A dance for the winds
Torres Strait Islander culture is the inspiration for a new dance performance which is touring nationally.
FOR TORRES STRAIT ISLANDERS – a people who rely so much on the sea – wind is not just wind. In their languages there are different names for different winds, depending on their character and moods. There’s “zei”, the cold breeze; and “kuki”, the little cyclone that causes damage but is not as ferocious as one like Tracy; “nagai”, when the sea is dead or so calm there’s almost no wind; and “sager”, the choppy wind when the pearl luggers go out to sea.
These winds and the emotions they conjure is the theme of About by Torres Strait Islander dancer/choreographer Elma Kris, one of two new works for Belong, Bangarra Dance Theatre‘s latest show.
In Bangarra’s offices at the Wharf overlooking Sydney Harbour, and just before she’s about to go into morning rehearsals, Elma explains what these winds mean to her and her people.
Torres Straight Islands: winds of emotion
She was born and grew up on Thursday Island, the administrative centre of the Torres Strait on the tip of Far North Queensland, but spent holidays on the “outer islands” such as Mabuiag, where her mother is from. “My parents always talked about these winds and we can’t see these winds but they feel the emotion or the prophecy about the sky or what the trees are doing,” Elma says.
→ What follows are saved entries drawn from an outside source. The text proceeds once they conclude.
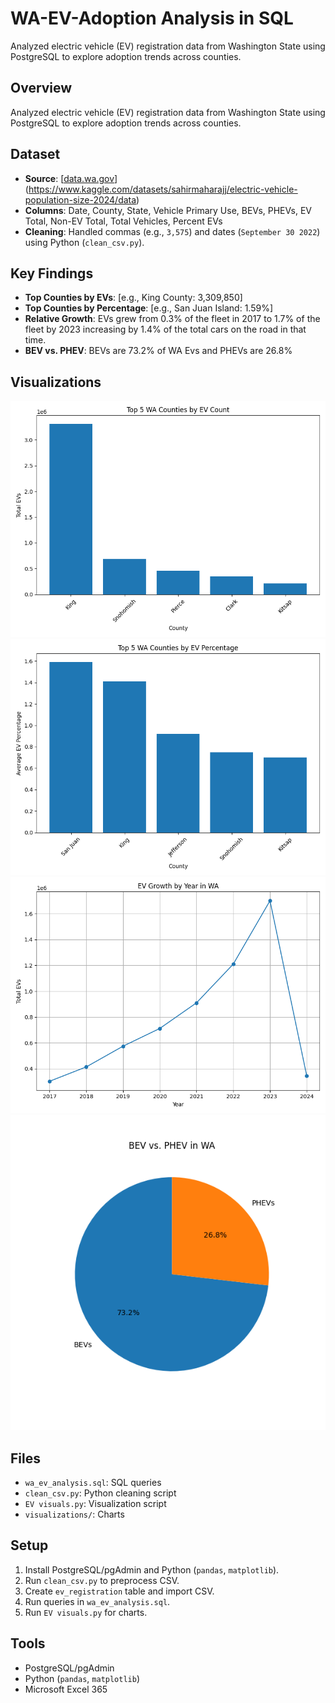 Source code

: # WA-EV-Adoption Analysis in SQL
Analyzed electric vehicle (EV) registration data from Washington State using PostgreSQL to explore adoption trends across counties.

## Overview
Analyzed electric vehicle (EV) registration data from Washington State using PostgreSQL to explore adoption trends across counties.

## Dataset
- **Source**: [[data.wa.gov](https://data.wa.gov/Transportation/Electric-Vehicle-Population-Size-History-By-County-/3f4k-prv3)](https://www.kaggle.com/datasets/sahirmaharajj/electric-vehicle-population-size-2024/data)
- **Columns**: Date, County, State, Vehicle Primary Use, BEVs, PHEVs, EV Total, Non-EV Total, Total Vehicles, Percent EVs
- **Cleaning**: Handled commas (e.g., `3,575`) and dates (`September 30 2022`) using Python (`clean_csv.py`).

## Key Findings
- **Top Counties by EVs**: [e.g., King County: 3,309,850]
- **Top Counties by Percentage**: [e.g., San Juan Island: 1.59%]
- **Relative Growth**: EVs grew from 0.3% of the fleet in 2017 to 1.7% of the fleet by 2023 increasing by 1.4% of the total cars on the road in that time. 
- **BEV vs. PHEV**: BEVs are 73.2% of WA Evs and PHEVs are 26.8%

## Visualizations
![Top Counties by EVs](/top_counties_evs.png)
![Top Counties by Percentage](top_counties_percent.png)
![EV Growth by Year](ev_growth_by_year.png)
![BEV vs. PHEV](bev_vs_phev.png)

## Files
- `wa_ev_analysis.sql`: SQL queries
- `clean_csv.py`: Python cleaning script
- `EV visuals.py`: Visualization script
- `visualizations/`: Charts

## Setup
1. Install PostgreSQL/pgAdmin and Python (`pandas`, `matplotlib`).
2. Run `clean_csv.py` to preprocess CSV.
3. Create `ev_registration` table and import CSV.
4. Run queries in `wa_ev_analysis.sql`.
5. Run `EV visuals.py` for charts.

## Tools
- PostgreSQL/pgAdmin
- Python (`pandas`, `matplotlib`)
- Microsoft Excel 365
Her father, who, originally, is from the Fly River in Papua New Guinea, travels a lot by dinghy. “So he would have to know what the wind would do to the sea – whether to travel on the south-east winds, or the north winds – and he talks about how the north winds would be still; that would be a good journey for them to travel. When it’s calm, we call it like a dead sea.”
“And my mother likes to fish a lot so she would watch the tide, and say, ‘OK let’s go fishing’ and I would go, ‘oh but the tide’s a bit rough’ and she’d say, ‘we’ll get a good catch’.”
Torres Strait Islanders are also guided by the winds as to whether it’s a good time to go hunting for turtle or crayfish, and also when it’s time to shelter from a cyclone. Traditionally, these people compose songs and dances to describe the winds, which are also their totems. They use decorations, props they hold in their hands while they dance and headdresses that represent elements such as stars and clouds.
Shimmery seas around the Torres Straight
Inspired by this, Elma has her 14 dancers wearing arm bands that represent the winds. For instance blue for zei, charcoal black for kuki, silver for naigai (like the shimmery sea on a calm day) and white chalk for sager (like the dust that blows in your eyes at this time or the whites of the choppy waves).
Elma, 39, learnt traditional dance from grade 7 in primary school but she also watched her elders dancing at celebrations. Often too, Papua New Guineans would journey over to the islands on their “banana dinghies” – small aluminium boats with sails made out of potato sacks or mats – to take part in weddings, feasts and gravestone unveilings.
It was during her dance training at NAISDA, Australia’s national indigenous dance college, though that she learnt more about her own culture, with elders from Sabai Island teaching her how to play traditional instruments as well as dance.
When she was growing up her mother didn’t speak much “language” as she calls Kalaw Lagaw Ya, the language of the western and central Torres Strait Islands, but would converse in Creole, a form of English. “The only time you got to see them talk language was when there was an event on the island or people coming to a celebration. My mother would always say to me, ‘don’t listen to us – go and do chores’.”
So “language” words and traditional instruments have been included in the music, composed by David Page.
Elma has also been inspired by cultural consultant actor and dancer Peggy Misi, also from the Torres Strait who “really knows her culture”. She says that while people may have heard of famous Torres Strait Islanders such as land rights activist Eddie Mabo and singer (and former Bangarra dancer) Christine Anu, possibly only about half the country knows anything at all about her still-strong culture. So she welcomes the opportunity to widen that knowledge.
“People ask me in the street if I’m from Africa and I say, ‘no I’m from a place that is part of Australia’. I say, ‘you can Google it’.”
Belong opens in Brisbane on July 1 before a national tour which includes Sydney, Perth, Canberra, Wollongong and Melbourne.